16. iN Miscellaneous Petition No. 2031 of 1983, the ground for a writ of mandamus is the same but the facts are slightly different. Petitioner A. S. Ravi sought admission to Engineering College, Vidisha. Admit-tedly, his grandfather Hiralal is a Freedom Fighter and was a bona fide resident of the State of Bihar. About two years' back, he came to reside with his son (petitioner's father) who is employed in the Bharat Heavy Electricals Limited, Bhopal. The said Shri Hiralal was sanctioned some pension on account of his participation in the freedom movement and he has now applied for transferring his pension papers to the office of the Accountant-General, Madhya Pradesh. On this basis it is claimed that Shri Hiralal is a bona fide resident of Madhya Pradesh and the petitioner qualifies for admission in the category of Freedom Fighters.

17. The term 'bona fide resident' means residence with domiciliary intent (See N. Vasundhara v. State of Mysore (AIR 1971 SC 1439) (supra)). Merely, because the petitioners' grandfather has come to re-side with his son for the last two years who is employed in the Bharat Heavy Electricals Ltd., Bhopal will not mean that he is a bona fide resident of Madhya Pradesh within the meaning of Explanation 5 of Rule 1.4 (iii) of the Rules of Admission. Learned counsel was asked whether petitioner's father could be transferred to any other unit of the Bharat Heavy Electricals Ltd. outside M.P. He was unable to inform us about such a possibility. It may be relevant to refer to rules for admission to the State Engineering Colleges which lay down a domicile requirement. Explanation 1 defines bona fide resident in relation to a candidate. From the explanation, it can be gathered that the domicile requirement of a Freedom Fighter should not be different from that of a candidate and as such by analogy residence for two years with a son employed in a public undertaking in M. P. will not indicate the requisite domiciliary intent. The petitioner, therefore, was rightly not allowed admission in the Freedom Fighters category under Admission Rules.

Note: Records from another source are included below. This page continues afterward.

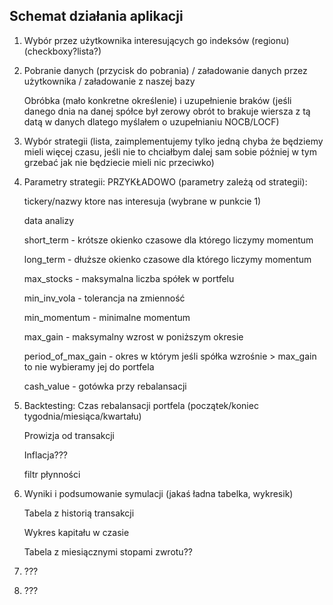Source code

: ## Schemat działania aplikacji

1. Wybór przez użytkownika interesujących go indeksów (regionu) (checkboxy?lista?)

2. Pobranie danych (przycisk do pobrania) / załadowanie danych przez użytkownika / załadowanie z naszej bazy

    Obróbka (mało konkretne określenie) i uzupełnienie braków (jeśli danego dnia na danej spółce był zerowy obrót to brakuje wiersza z tą datą w danych dlatego myślałem o uzupełnianiu NOCB/LOCF)
    
    
3. Wybór strategii (lista, zaimplementujemy tylko jedną chyba że będziemy mieli
więcej czasu, jeśli nie to chciałbym dalej sam sobie później w tym grzebać jak nie
będziecie mieli nic przeciwko)

4. Parametry strategii:
    PRZYKŁADOWO (parametry zależą od strategii):
    
    tickery/nazwy ktore nas interesuja (wybrane w punkcie 1)
    
    data analizy
    
    short_term - krótsze okienko czasowe dla którego liczymy momentum
    
    long_term - dłuższe okienko czasowe dla którego liczymy momentum
    
    max_stocks - maksymalna liczba spółek w portfelu
    
    min_inv_vola - tolerancja na zmienność
    
    min_momentum - minimalne momentum
    
    max_gain - maksymalny wzrost w poniższym okresie
    
    period_of_max_gain - okres w którym jeśli spółka wzrośnie > max_gain to nie wybieramy jej do portfela
    
    cash_value - gotówka przy rebalansacji

5. Backtesting:
    Czas rebalansacji portfela (początek/koniec tygodnia/miesiąca/kwartału)
    
    Prowizja od transakcji
    
    Inflacja???
    
    filtr płynności

6. Wyniki i podsumowanie symulacji (jakaś ładna tabelka, wykresik)
    
    Tabela z historią transakcji
    
    Wykres kapitału w czasie
    
    Tabela z miesiącznymi stopami zwrotu??
    
7. ???

8. ???

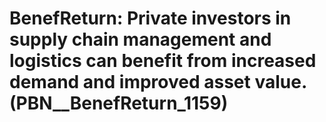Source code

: # BenefReturn: __Private investors in supply chain management and logistics can benefit from increased demand and improved asset value.__ (PBN__BenefReturn_1159)

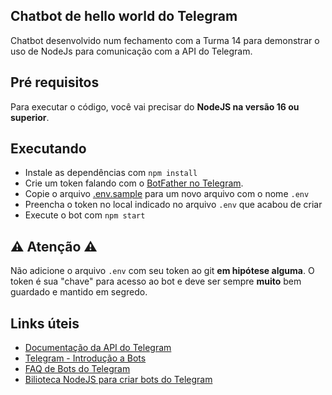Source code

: Chatbot de hello world do Telegram
---

Chatbot desenvolvido num fechamento com a Turma 14 para demonstrar o uso de NodeJs para comunicação com a API do Telegram.

## Pré requisitos

Para executar o código, você vai precisar do **NodeJS na versão 16 ou superior**.

## Executando

- Instale as dependências com `npm install`
- Crie um token falando com o [BotFather no Telegram](https://t.me/botfather).
- Copie o arquivo [.env.sample](.env.sample) para um novo arquivo com o nome `.env`
- Preencha o token no local indicado no arquivo `.env` que acabou de criar
- Execute o bot com `npm start`

## ⚠️ Atenção ⚠️

Não adicione o arquivo `.env` com seu token ao git **em hipótese alguma**.
O token é sua "chave" para acesso ao bot e deve ser sempre **muito** bem guardado e mantido em segredo.

## Links úteis

- [Documentação da API do Telegram](https://core.telegram.org/bots/api)
- [Telegram - Introdução a Bots](https://core.telegram.org/bots)
- [FAQ de Bots do Telegram](https://core.telegram.org/bots/faq)
- [Bilioteca NodeJS para criar bots do Telegram](https://www.npmjs.com/package/telegraf)
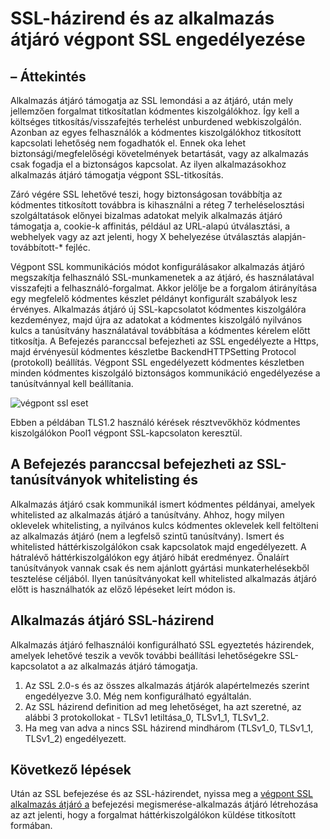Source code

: <properties
   pageTitle="SSL-házirend és az alkalmazás átjáró végpont SSL engedélyezése |} Microsoft Azure"
   description="Ezen az oldalon áttekintést nyújt az alkalmazás átjáró végpont SSL támogatja."
   documentationCenter="na"
   services="application-gateway"
   authors="amsriva"
   manager="rossort"
   editor="amsriva"/>
<tags
   ms.service="application-gateway"
   ms.devlang="na"
   ms.topic="hero-article"
   ms.tgt_pltfrm="na"
   ms.workload="infrastructure-services"
   ms.date="10/25/2016"
   ms.author="amsriva"/>

# <a name="enabling-ssl-policy-and-end-to-end-ssl-on-application-gateway"></a>SSL-házirend és az alkalmazás átjáró végpont SSL engedélyezése

## <a name="overview"></a>– Áttekintés

Alkalmazás átjáró támogatja az SSL lemondási a az átjáró, után mely jellemzően forgalmat titkosítatlan kódmentes kiszolgálókhoz. Így kell a költséges titkosítás/visszafejtés terhelést unburdened webkiszolgálón. Azonban az egyes felhasználók a kódmentes kiszolgálókhoz titkosított kapcsolati lehetőség nem fogadhatók el. Ennek oka lehet biztonsági/megfelelőségi követelmények betartását, vagy az alkalmazás csak fogadja el a biztonságos kapcsolat. Az ilyen alkalmazásokhoz alkalmazás átjáró támogatja végpont SSL-titkosítás.

Záró végére SSL lehetővé teszi, hogy biztonságosan továbbítja az kódmentes titkosított továbbra is kihasználni a réteg 7 terheléselosztási szolgáltatások előnyei bizalmas adatokat melyik alkalmazás átjáró támogatja a, cookie-k affinitás, például az URL-alapú útválasztási, a webhelyek vagy az azt jelenti, hogy X behelyezése útválasztás alapján-továbbított-* fejléc.

Végpont SSL kommunikációs módot konfigurálásakor alkalmazás átjáró megszakítja felhasználó SSL-munkamenetek a az átjáró, és használatával visszafejti a felhasználó-forgalmat. Akkor jelölje be a forgalom átirányítása egy megfelelő kódmentes készlet példányt konfigurált szabályok lesz érvényes. Alkalmazás átjáró új SSL-kapcsolatot kódmentes kiszolgálóra kezdeményez, majd újra az adatokat a kódmentes kiszolgáló nyilvános kulcs a tanúsítvány használatával továbbítása a kódmentes kérelem előtt titkosítja. A Befejezés paranccsal befejezheti az SSL engedélyezte a Https, majd érvényesül kódmentes készletbe BackendHTTPSetting Protocol (protokoll) beállítás. Végpont SSL engedélyezett kódmentes készletben minden kódmentes kiszolgáló biztonságos kommunikáció engedélyezése a tanúsítvánnyal kell beállítania.

![végpont ssl eset][1]

Ebben a példában TLS1.2 használó kérések résztvevőkhöz kódmentes kiszolgálókon Pool1 végpont SSL-kapcsolaton keresztül.

## <a name="end-to-end-ssl-and-whitelisting-of-certificates"></a>A Befejezés paranccsal befejezheti az SSL-tanúsítványok whitelisting és

Alkalmazás átjáró csak kommunikál ismert kódmentes példányai, amelyek whitelisted az alkalmazás átjáró a tanúsítvány. Ahhoz, hogy milyen oklevelek whitelisting, a nyilvános kulcs kódmentes oklevelek kell feltölteni az alkalmazás átjáró (nem a legfelső szintű tanúsítvány). Ismert és whitelisted háttérkiszolgálókon csak kapcsolatok majd engedélyezett. A hátralévő háttérkiszolgálókon egy átjáró hibát eredményez. Önaláírt tanúsítványok vannak csak és nem ajánlott gyártási munkaterhelésekből tesztelése céljából. Ilyen tanúsítványokat kell whitelisted alkalmazás átjáró előtt is használhatók az előző lépéseket leírt módon is.

## <a name="application-gateway-ssl-policy"></a>Alkalmazás átjáró SSL-házirend

Alkalmazás átjáró felhasználói konfigurálható SSL egyeztetés házirendek, amelyek lehetővé teszik a vevők további beállítási lehetőségekre SSL-kapcsolatot a az alkalmazás átjáró támogatja.

1. Az SSL 2.0-s és az összes alkalmazás átjárók alapértelmezés szerint engedélyezve 3.0. Még nem konfigurálható egyáltalán.
2. Az SSL házirend definition ad meg lehetőséget, ha azt szeretné, az alábbi 3 protokollokat - TLSv1 letiltása\_0, TLSv1\_1, TLSv1\_2.
3. Ha meg van adva a nincs SSL házirend mindhárom (TLSv1\_0, TLSv1\_1, TLSv1_2) engedélyezett.

## <a name="next-steps"></a>Következő lépések

Után az SSL befejezése és az SSL-házirendet, nyissa meg a [végpont SSL alkalmazás átjáró a](application-gateway-end-to-end-ssl-powershell.md) befejezési megismerése-alkalmazás átjáró létrehozása az azt jelenti, hogy a forgalmat háttérkiszolgálókon küldése titkosított formában.

<!--Image references-->

[1]: ./media/application-gateway-backend-ssl/scenario.png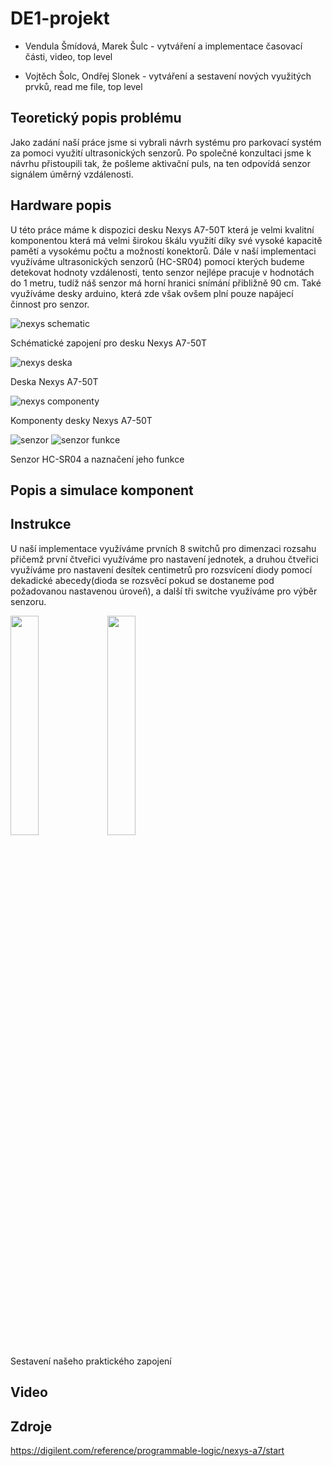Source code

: # DE1-projekt
- Vendula Šmídová, Marek Šulc - vytváření a implementace časovací části, video, top level

- Vojtěch Šolc, Ondřej Slonek - vytváření a sestavení nových využitých prvků, read me file, top level

## Teoretický popis problému

Jako zadání naší práce jsme si vybrali návrh systému pro parkovací systém za pomoci využití ultrasonických senzorů. Po společné konzultaci jsme k návrhu přistoupili tak, že pošleme aktivační puls, na ten odpovídá senzor signálem úměrný vzdálenosti. 

## Hardware popis

U této práce máme k dispozici desku Nexys A7-50T která je velmi kvalitní komponentou která má velmi širokou škálu využití díky své vysoké kapacitě pamětí a vysokému počtu a možností konektorů. 
Dále v naší implementaci využíváme ultrasonických senzorů (HC-SR04) pomocí kterých budeme detekovat hodnoty vzdálenosti, tento senzor nejlépe pracuje v hodnotách do 1 metru, tudíž náš senzor má horní hranici snímání přibližně 90 cm. 
Také využíváme desky arduino, která zde však ovšem plní pouze napájecí činnost pro senzor. 

![nexys schematic](https://github.com/mara03s/DE1-projekt/assets/164920387/6ee4a2be-85da-4d50-bc24-f7f8fd9d267a)

Schématické zapojení pro desku Nexys A7-50T

![nexys deska](https://github.com/mara03s/DE1-projekt/assets/164920387/4b354c95-2848-4545-ac41-fb4b50a6963e)

Deska Nexys A7-50T

![nexys componenty](https://github.com/mara03s/DE1-projekt/assets/164920387/7ff6ad99-1e27-43ea-85eb-47c6f1b0045e)

Komponenty desky Nexys A7-50T

![senzor](https://github.com/mara03s/DE1-projekt/assets/164920387/be1a75f3-255d-4c5a-aa9f-889d8850ef73)
![senzor funkce](https://github.com/mara03s/DE1-projekt/assets/164920387/0ccdab1f-673f-4b67-93d8-b6816c0eb4a3)

Senzor HC-SR04 a naznačení jeho funkce

## Popis a simulace komponent



## Instrukce

U naší implementace využíváme prvních 8 switchů pro dimenzaci rozsahu přičemž první čtveřici využíváme pro nastavení jednotek, a druhou čtveřici využíváme pro nastavení desítek centimetrů pro rozsvícení diody pomocí dekadické abecedy(dioda se rozsvěcí pokud se dostaneme pod požadovanou nastavenou úroveň), a další tři switche využíváme pro výběr senzoru. 

<img src="https://github.com/mara03s/DE1-projekt/assets/164920387/42f4d87d-50ef-44af-a00d-6370fc46d6d3" width="30%">

<img src="https://github.com/mara03s/DE1-projekt/assets/164920387/784130b5-79d3-4c7f-9d3c-17ebe49b70ee" width="30%">


Sestavení našeho praktického zapojení


## Video



## Zdroje
https://digilent.com/reference/programmable-logic/nexys-a7/start
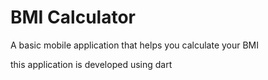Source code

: # BMI Calculator

A basic mobile application that helps you calculate your BMI

this application is developed using dart
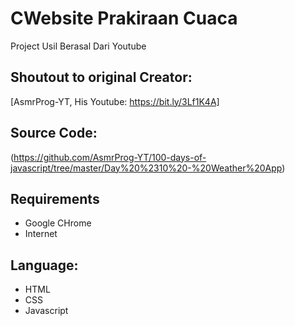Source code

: # CWebsite Prakiraan Cuaca
Project Usil Berasal Dari Youtube

## Shoutout to original Creator:
[AsmrProg-YT, His Youtube: https://bit.ly/3Lf1K4A]

## Source Code: 
(https://github.com/AsmrProg-YT/100-days-of-javascript/tree/master/Day%20%2310%20-%20Weather%20App)

## Requirements
- Google CHrome
- Internet

## Language:
- HTML
- CSS
- Javascript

18. In Miscellaneous Petition No. 1987 of 1983, petitioners 2 and 3 claimed to be admitted in the Freedom Fighters category on the ground that their grandfather (mother's father) was a Freedom Fighter in the State of Kerala. This fact was not disputed but for reasons already stated, the petitioners' grandfather being a resident of Kerala was not a bona fide resident of Madhya Pradesh, and therefore, these petitioners could not claim the benefit of reservation in the category of Freedom Fighters.

19. The petitions are dismissed. There will be no order as to costs.